The History of the Republican Party

The Republican Party also goes by the title the “GOP” which stands for the “Grand Old Party.” And aside from merely being another name for the party, it is historically tied back to the 1870’s and the Civil War era as the party took much pride in its efforts to preserve the union in the Civil War.
Infographic Created By Alice Brookston On Canva

Article By: Spencer Page

The Republican Party of today opposes big government, is culturally conservative, mostly consists of white supporters and dominates rural and southern states around the country. However, the party wasn’t always this way as it transformed greatly from the party of Abraham Lincoln nearly 150 years ago to the party of Donald Trump.

When Lincoln was elected in 1860, the party’s support was concentrated in the Northern states as the North continued to fight for the end of slavery— nearly the polar opposite from what it is and supports today. In the Civil War, the Republican Party, which was mainly comprised of northerners, fought to both keep the union together and abolish slavery, both of which they were successful in as they passed the Civil Rights Act of 1866, along with the 14th and 15th amendments, stating that all men of color have the right to vote and are equally protected under the law.

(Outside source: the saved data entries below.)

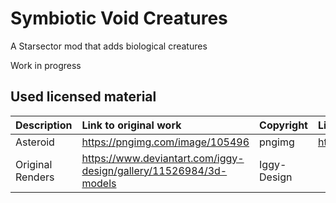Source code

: # Symbiotic Void Creatures

A Starsector mod that adds biological creatures

Work in progress


## Used licensed material

| Description         | Link to original work                                               | Copyright      | License                        |
|:--------------------|:--------------------------------------------------------------------|:---------------|:-------------------------------|
| Asteroid            | <https://pngimg.com/image/105496>                                   |    pngimg      | <https://pngimg.com/license>   |
| Original Renders    | <https://www.deviantart.com/iggy-design/gallery/11526984/3d-models> | Iggy-Design    | <verbal permission via E-Mail> |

As a result of the war, many northern businessmen became extremely rich and began to take larger leadership roles in the party. These businessmen wanted to stay in power, and as a result, decided that fighting for the rights of people of color wasn’t the way to do that in a predominantly white country. This left the South and the Democratic Party to enact these racial reforms themselves which they did not do, leaving the South to be run by white southern Democrats.

Moving forward to the 1920’s, the Republicans were the party of big business which worked well for them when the economy was booming but failed when the Great Depression hit. With this, Democrats, such as Franklin D. Roosevelt, were put into power. They expanded the powers of the federal government to avoid another financial crisis like the one in 1929, and they got the United States out of its economic depression. To oppose the Democrats, the Republicans became a party that opposed “big government” and many government-run programs which is an identity and policy that the party still holds to this day.

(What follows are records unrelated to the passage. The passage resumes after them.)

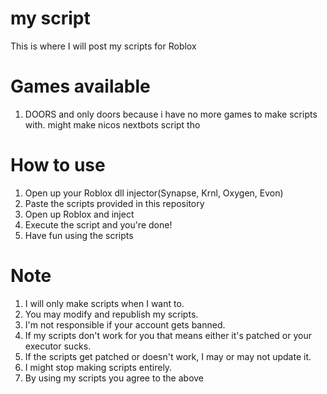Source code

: # my script

This is where I will post my scripts for Roblox

# Games available

1. DOORS
and only doors because i have no more games to make scripts with. might make nicos nextbots script tho

# How to use

1. Open up your Roblox dll injector(Synapse, Krnl, Oxygen, Evon)
2. Paste the scripts provided in this repository
3. Open up Roblox and inject
4. Execute the script and you're done!
5. Have fun using the scripts

# Note

1. I will only make scripts when I want to.
2. You may modify and republish my scripts.
3. I'm not responsible if your account gets banned.
4. If my scripts don't work for you that means either it's patched or your executor sucks.
5. If the scripts get patched or doesn't work, I may or may not update it.
6. I might stop making scripts entirely.
7. By using my scripts you agree to the above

Jumping to the 1950s and 60s, race and racial discrimination were once again at the forefront of national politics. Democrat Lyndon Johnson signed the Civil Rights Act in 1964. On the other side of the spectrum was Republican presidential nominee Barry Goldwater who opposed the law, arguing that it would expand the power of the federal government far too much. With this, a huge switch happens in which Black voters begin to flock to the party that once was the party of slavery, the Democrats. Whereas, the white voters that were once democratic switched to the Republican Party, upset with the fact that the federal government was trying to tackle racial issues in the South. With white voters flocking to the GOP, the South became a solidly Republican region.

Over the coming decades, the Republican Party would become recognizable as the GOP of today as Ronald Reagan was elected in 1981 and promised to fight for lower taxes and business interests. Then, as the dawn of the 21st century approached, Hispanic immigration skyrocketed, and as the Democratic Party wanted to make the millions of undocumentated immigrants officially legal residents of the US. The Republican Party, however, was harsh on immigration policies, leading to a loss of support from the Hispanic vote.

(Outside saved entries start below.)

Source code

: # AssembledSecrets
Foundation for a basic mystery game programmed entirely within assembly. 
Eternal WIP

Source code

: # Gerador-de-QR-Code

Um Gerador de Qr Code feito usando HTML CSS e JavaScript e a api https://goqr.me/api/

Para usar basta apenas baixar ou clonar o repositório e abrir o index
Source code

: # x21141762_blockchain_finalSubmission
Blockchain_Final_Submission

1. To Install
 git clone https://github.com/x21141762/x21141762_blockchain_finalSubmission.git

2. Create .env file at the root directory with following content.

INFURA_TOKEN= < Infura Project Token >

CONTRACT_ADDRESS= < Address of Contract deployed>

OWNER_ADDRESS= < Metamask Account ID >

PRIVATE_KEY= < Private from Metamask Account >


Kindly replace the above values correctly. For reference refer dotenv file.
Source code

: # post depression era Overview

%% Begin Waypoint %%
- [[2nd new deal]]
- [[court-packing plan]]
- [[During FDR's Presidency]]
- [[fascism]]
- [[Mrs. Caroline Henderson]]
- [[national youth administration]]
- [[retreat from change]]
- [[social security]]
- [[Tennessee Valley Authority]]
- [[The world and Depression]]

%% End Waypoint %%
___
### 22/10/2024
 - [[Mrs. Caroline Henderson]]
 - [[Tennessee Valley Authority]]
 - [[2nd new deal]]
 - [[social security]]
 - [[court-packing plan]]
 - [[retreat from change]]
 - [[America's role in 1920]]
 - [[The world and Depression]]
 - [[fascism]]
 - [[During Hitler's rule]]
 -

This would come to bear in 2012 when President Barack Obama blew Republican nominee Mitt Romney out of the water with 71% of the Hispanic vote. With this, the Republican Party seemed to look more like a party for white voters in a nation that is increasingly not white and is incredibly diverse.

This glaring weakness in the Republican Party’s future led to an attempt by GOP senators to pass a bipartisan bill that would give undocumented immigrants a path to legal status. However, the mostly white base of the Republican Party lashed out at this saying that the immigrants were here illegally. This led to a mistrust of leaders in the Republican Party, setting the stage for outsider Donald Trump, to come in and excite the white vote of the Republican Party. He was able to win with this vote in 2016, but he did not have the same outcome in the 2020 presidential election. 

Trump has left in his wake a shell of the Republican Party that he initially campaigned with, due to the way in which he has not accepted his defeat and has claimed baseless election fraud. He has torn the senators, representatives, and voters that once had the same views into separate groups of the Republican Party. There are those that are truly only loyal to him and will believe anything that he says, and those that are simply forced into voting for him out of hate towards  the Democratic Party.

What is clear in 2021 is that the Republican Party is at a crossroad like it has been many times in its history. It can choose to continue to make Donald Trump the face of the Republican Party, a plan that doesn’t seem like it will work due to the demographic changes that the country is facing, or change the face of the party, creating legislation and running candidates that are likely to perform far better as we continue deeper into the 21st century.